Zakan Dżugelija, wiceminister spraw wewnętrznych separatystycznej Abchazji, zginął od kul zamachowców w centrum abchaskiej stolicy, Suchumi.
Dżugelija został postrzelony przez nieznanego sprawcę ok. godz. 18 czasu polskiego w kawiarni. Dwie kule trafiły go w głowę i klatkę piersiową - po przewiezieniu do szpitala zmarł.
Według informacji podanych przez rosyjskie agencje prasowe zabójca ministra uciekł.
Zabity polityk, uczestnik wojny abchasko-gruzińskiej w latach 90., był znaną postacią w Abchazji. Odpowiadał za śledztwo w sprawie poważnych przestępstw popełnianych w ministerstwie.
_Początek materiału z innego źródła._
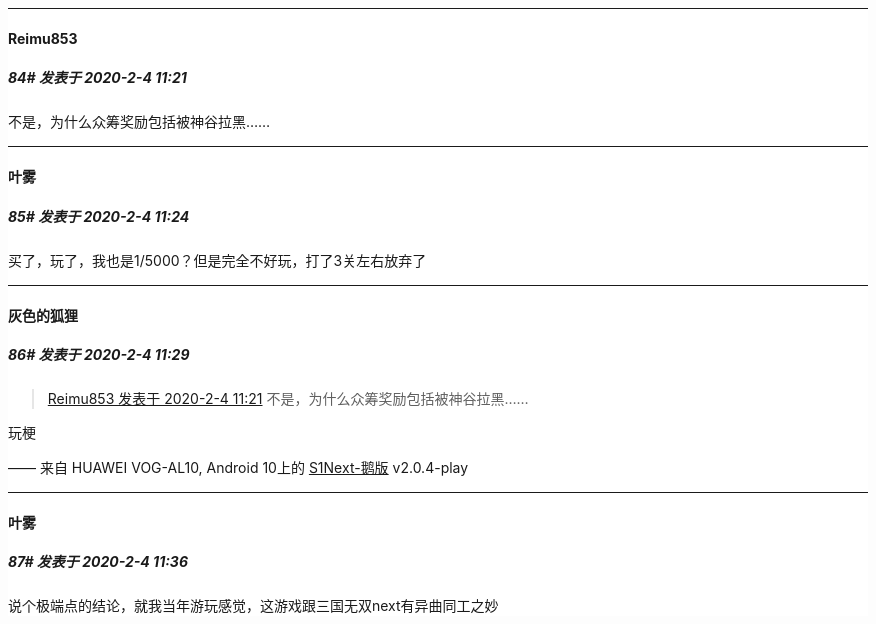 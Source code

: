 

-----

####  Reimu853  
##### 84#       发表于 2020-2-4 11:21




不是，为什么众筹奖励包括被神谷拉黑……







-----

####  叶雾  
##### 85#       发表于 2020-2-4 11:24




买了，玩了，我也是1/5000？但是完全不好玩，打了3关左右放弃了







-----

####  灰色的狐狸  
##### 86#       发表于 2020-2-4 11:29



<blockquote><a href="httphttps://bbs.saraba1st.com/2b/forum.php?mod=redirect&amp;goto=findpost&amp;pid=46322391&amp;ptid=1911791" target="_blank">Reimu853 发表于 2020-2-4 11:21</a>
不是，为什么众筹奖励包括被神谷拉黑……</blockquote>
玩梗

—— 来自 HUAWEI VOG-AL10, Android 10上的 [S1Next-鹅版](https://github.com/ykrank/S1-Next/releases) v2.0.4-play







-----

####  叶雾  
##### 87#       发表于 2020-2-4 11:36




说个极端点的结论，就我当年游玩感觉，这游戏跟三国无双next有异曲同工之妙




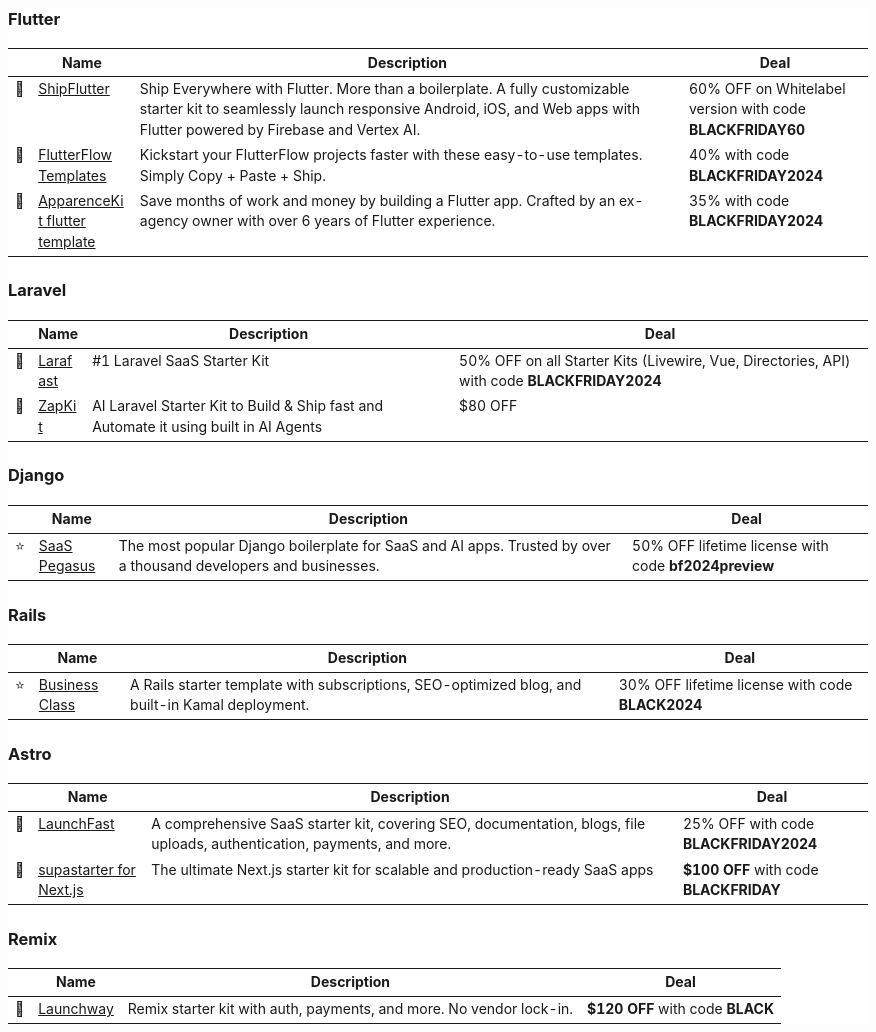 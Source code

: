 ### Flutter
| | Name | Description | Deal |
| - | - | - | - |
| 🚢 | [ShipFlutter](https://shipflutter.com) | Ship Everywhere with Flutter. More than a boilerplate. A fully customizable starter kit to seamlessly launch responsive Android, iOS, and Web apps with Flutter powered by Firebase and Vertex AI. | 60% OFF on Whitelabel version with code **BLACKFRIDAY60** |
| 💜 | [FlutterFlow Templates](https://fftemplates.gumroad.com) | Kickstart your FlutterFlow projects faster with these easy-to-use templates. Simply Copy + Paste + Ship. | 40% with code **BLACKFRIDAY2024** |
| 📱 | [ApparenceKit flutter template](https://apparencekit.dev) | Save months of work and money by building a Flutter app. Crafted by an ex-agency owner with over 6 years of Flutter experience. | 35% with code **BLACKFRIDAY2024** |

### Laravel
| | Name | Description | Deal |
| - | - | - | - |
| 🐌 | [Larafast](https://larafast.com) | #1 Laravel SaaS Starter Kit | 50% OFF on all Starter Kits (Livewire, Vue, Directories, API) with code **BLACKFRIDAY2024** |
| 🚀 | [ZapKit](https://zapkit.dev) | AI Laravel Starter Kit to Build & Ship fast and Automate it using built in AI Agents | $80 OFF |

### Django
| | Name | Description | Deal |
| - | - | - | - |
| ⭐ | [SaaS Pegasus](https://www.saaspegasus.com) | The most popular Django boilerplate for SaaS and AI apps. Trusted by over a thousand developers and businesses. | 50% OFF lifetime license with code **bf2024preview** |

### Rails
| | Name | Description | Deal |
| - | - | - | - |
| ⭐ | [Business Class](https://businessclasskit.com) | A Rails starter template with subscriptions, SEO-optimized blog, and built-in Kamal deployment. | 30% OFF lifetime license with code **BLACK2024** |

### Astro
| | Name | Description | Deal |
| - | - | - | - |
| 🚀 | [LaunchFast](https://www.launchfa.st) | A comprehensive SaaS starter kit, covering SEO, documentation, blogs, file uploads, authentication, payments, and more. | 25% OFF with code **BLACKFRIDAY2024** |
| 🚀 | [supastarter for Next.js](https://supastarter.dev) | The ultimate Next.js starter kit for scalable and production-ready SaaS apps | **$100 OFF** with code **BLACKFRIDAY** |

### Remix
| | Name | Description | Deal |
| - | - | - | - |
| 🚀 | [Launchway](https://www.launchway.dev) | Remix starter kit with auth, payments, and more. No vendor lock-in. | **$120 OFF** with code **BLACK** |
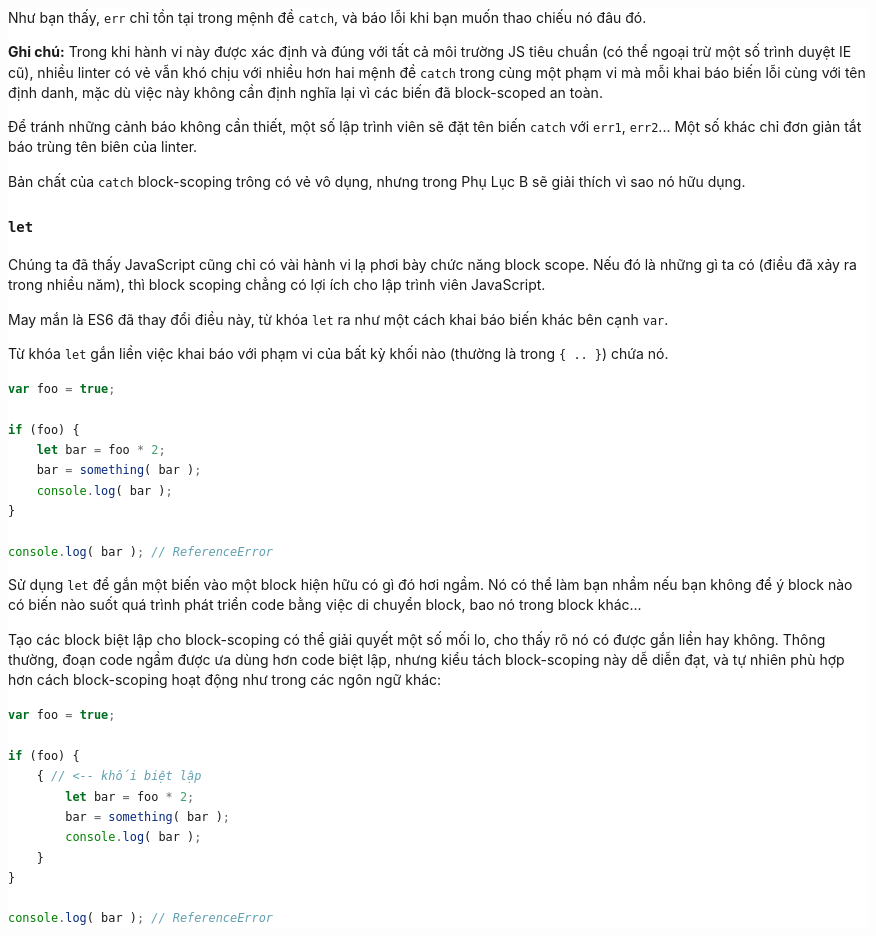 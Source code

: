 Như bạn thấy, `err` chỉ tồn tại trong mệnh đề `catch`, và báo lỗi khi bạn muốn thao chiếu nó đâu đó.

**Ghi chú:** Trong khi hành vi này được xác định và đúng với tất cả môi trường JS tiêu chuẩn (có thể ngoại trừ một số trình duyệt IE cũ), nhiều linter có vẻ vẫn khó chịu với nhiều hơn hai mệnh đề `catch` trong cùng một phạm vi mà mỗi khai báo biến lỗi cùng với tên định danh, mặc dù việc này không cần định nghĩa lại vì các biến đã block-scoped an toàn.

Để tránh những cảnh báo không cần thiết, một số lập trình viên sẽ đặt tên biến `catch` với `err1`, `err2`... Một số khác chỉ đơn giản tắt báo trùng tên biên của linter.

Bản chất của `catch` block-scoping trông có vẻ vô dụng, nhưng trong Phụ Lục B sẽ giải thích vì sao nó hữu dụng.

### `let`

Chúng ta đã thấy JavaScript cũng chỉ có vài hành vi lạ phơi bày chức năng block scope. Nếu đó là những gì ta có (điều đã xảy ra trong nhiều năm), thì block scoping chẳng có lợi ích cho lập trình viên JavaScript.

May mắn là ES6 đã thay đổi điều này, từ khóa `let` ra như một cách khai báo biến khác bên cạnh `var`.

Từ khóa `let` gắn liền việc khai báo với phạm vi của bất kỳ khối nào (thường là trong `{ .. }`) chứa nó.

```js
var foo = true;

if (foo) {
	let bar = foo * 2;
	bar = something( bar );
	console.log( bar );
}

console.log( bar ); // ReferenceError
```
Sử dụng `let` để gắn một biến vào một block hiện hữu có gì đó hơi ngầm. Nó có thể làm bạn nhầm nếu bạn không để ý block nào có biến nào suốt quá trình phát triển code bằng việc di chuyển block, bao nó trong block khác...

Tạo các block biệt lập cho block-scoping có thể giải quyết một số mối lo, cho thấy rõ nó có được gắn liền hay không. Thông thường, đoạn code ngầm được ưa dùng hơn code biệt lập, nhưng kiểu tách block-scoping này dễ diễn đạt, và tự nhiên phù hợp hơn cách block-scoping hoạt động như trong các ngôn ngữ khác:

```js
var foo = true;

if (foo) {
	{ // <-- khối biệt lập
		let bar = foo * 2;
		bar = something( bar );
		console.log( bar );
	}
}

console.log( bar ); // ReferenceError
```

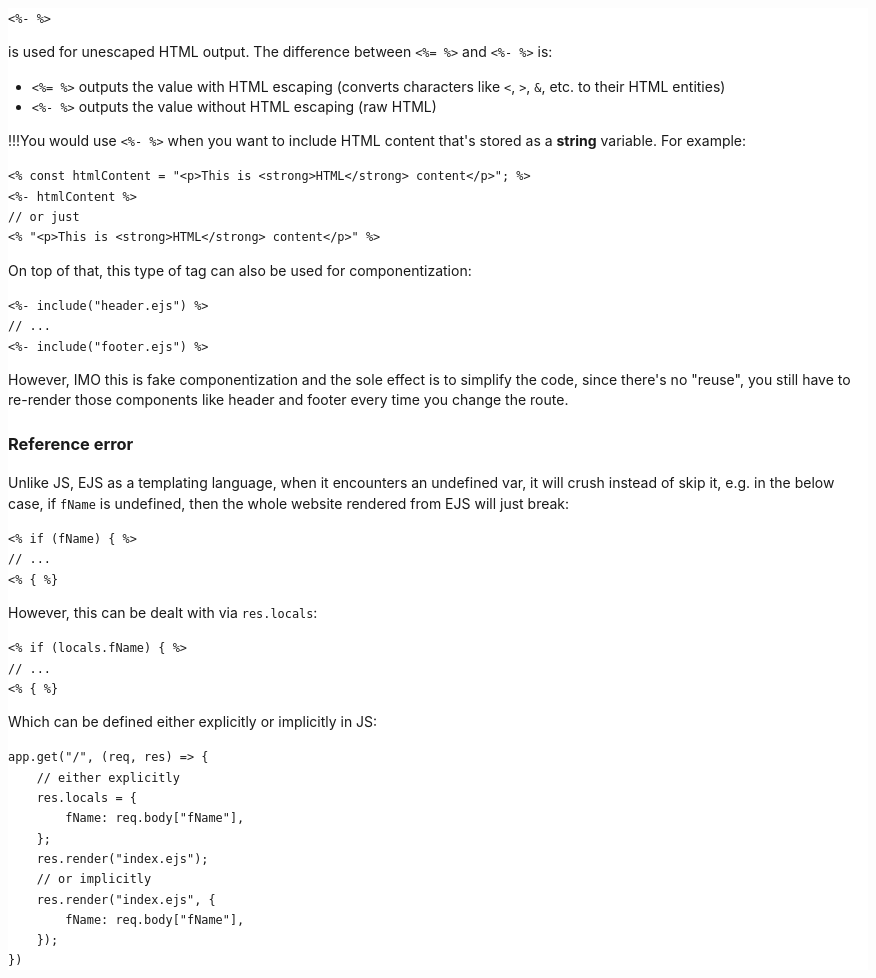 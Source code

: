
 ```EJS
<%- %>
```

is used for unescaped HTML output. The difference between `<%= %>` and `<%- %>` is:

- `<%= %>` outputs the value with HTML escaping (converts characters like `<`, `>`, `&`, etc. to their HTML entities)
- `<%- %>` outputs the value without HTML escaping (raw HTML)

!!!You would use `<%- %>` when you want to include HTML content that's stored as a **string** variable. For example:

```EJS
<% const htmlContent = "<p>This is <strong>HTML</strong> content</p>"; %>
<%- htmlContent %>
// or just
<% "<p>This is <strong>HTML</strong> content</p>" %>
```

On top of that, this type of tag can also be used for componentization:

```EJS
<%- include("header.ejs") %>
// ...
<%- include("footer.ejs") %>
```

However, IMO this is fake componentization and the sole effect is to simplify the code, since there's no "reuse", you still have to re-render those components like header and footer every time you change the route.

### Reference error

Unlike JS, EJS as a templating language, when it encounters an undefined var, it will crush instead of skip it, e.g. in the below case, if `fName` is undefined, then the whole website rendered from EJS will just break:

```EJS
<% if (fName) { %>
// ...
<% { %}
```

However, this can be dealt with via `res.locals`:

```EJS
<% if (locals.fName) { %>
// ...
<% { %}
```

Which can be defined either explicitly or implicitly in JS:

```JS
app.get("/", (req, res) => {
	// either explicitly
	res.locals = {
		fName: req.body["fName"],
	};
	res.render("index.ejs");
	// or implicitly
	res.render("index.ejs", {
		fName: req.body["fName"],
	});
})
```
Prezydent Abchazji Siergiej Bagapsz oświadczył, że zabójstwo miało za cel "destabilizację sytuacji" w tej separatystycznej republice. - Jest ono powiązane z działalnością zawodową wiceministra - dodał.
Trwają intensywne poszukiwania sprawcy.
Niepodległość Abchazji uznała po krótkiej wojnie z Gruzją do tej pory jedynie Rosja i Nikaragua. Gruzja nazwała ten akt aneksją i nadal uważa republikę za część wspólnego państwa.